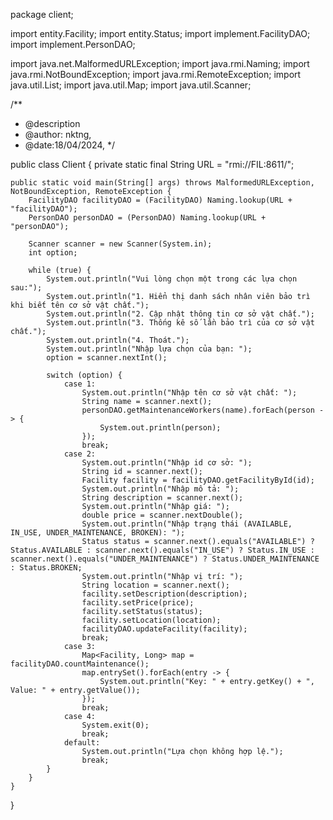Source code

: package client;

import entity.Facility;
import entity.Status;
import implement.FacilityDAO;
import implement.PersonDAO;

import java.net.MalformedURLException;
import java.rmi.Naming;
import java.rmi.NotBoundException;
import java.rmi.RemoteException;
import java.util.List;
import java.util.Map;
import java.util.Scanner;

/**
 * @description
 * @author: nktng,
 * @date:18/04/2024,
 */



public class Client {
    private static final String URL = "rmi://FIL:8611/";

    public static void main(String[] args) throws MalformedURLException, NotBoundException, RemoteException {
        FacilityDAO facilityDAO = (FacilityDAO) Naming.lookup(URL + "facilityDAO");
        PersonDAO personDAO = (PersonDAO) Naming.lookup(URL + "personDAO");

        Scanner scanner = new Scanner(System.in);
        int option;

        while (true) {
            System.out.println("Vui lòng chọn một trong các lựa chọn sau:");
            System.out.println("1. Hiển thị danh sách nhân viên bảo trì khi biết tên cơ sở vật chất.");
            System.out.println("2. Cập nhật thông tin cơ sở vật chất.");
            System.out.println("3. Thống kê số lần bảo trì của cơ sở vật chất.");
            System.out.println("4. Thoát.");
            System.out.println("Nhập lựa chọn của bạn: ");
            option = scanner.nextInt();

            switch (option) {
                case 1:
                    System.out.println("Nhập tên cơ sở vật chất: ");
                    String name = scanner.next();
                    personDAO.getMaintenanceWorkers(name).forEach(person -> {
                        System.out.println(person);
                    });
                    break;
                case 2:
                    System.out.println("Nhập id cơ sở: ");
                    String id = scanner.next();
                    Facility facility = facilityDAO.getFacilityById(id);
                    System.out.println("Nhập mô tả: ");
                    String description = scanner.next();
                    System.out.println("Nhập giá: ");
                    double price = scanner.nextDouble();
                    System.out.println("Nhập trạng thái (AVAILABLE, IN_USE, UNDER_MAINTENANCE, BROKEN): ");
                    Status status = scanner.next().equals("AVAILABLE") ? Status.AVAILABLE : scanner.next().equals("IN_USE") ? Status.IN_USE : scanner.next().equals("UNDER_MAINTENANCE") ? Status.UNDER_MAINTENANCE : Status.BROKEN;
                    System.out.println("Nhập vị trí: ");
                    String location = scanner.next();
                    facility.setDescription(description);
                    facility.setPrice(price);
                    facility.setStatus(status);
                    facility.setLocation(location);
                    facilityDAO.updateFacility(facility);
                    break;
                case 3:
                    Map<Facility, Long> map = facilityDAO.countMaintenance();
                    map.entrySet().forEach(entry -> {
                        System.out.println("Key: " + entry.getKey() + ", Value: " + entry.getValue());
                    });
                    break;
                case 4:
                    System.exit(0);
                    break;
                default:
                    System.out.println("Lựa chọn không hợp lệ.");
                    break;
            }
        }
    }
}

..........

» WORK ORDER
All lines above that contain the word "lookup" are to be copied.

» SOLUTION TO THE PROBLEM
        FacilityDAO facilityDAO = (FacilityDAO) Naming.lookup(URL + "facilityDAO");
        PersonDAO personDAO = (PersonDAO) Naming.lookup(URL + "personDAO");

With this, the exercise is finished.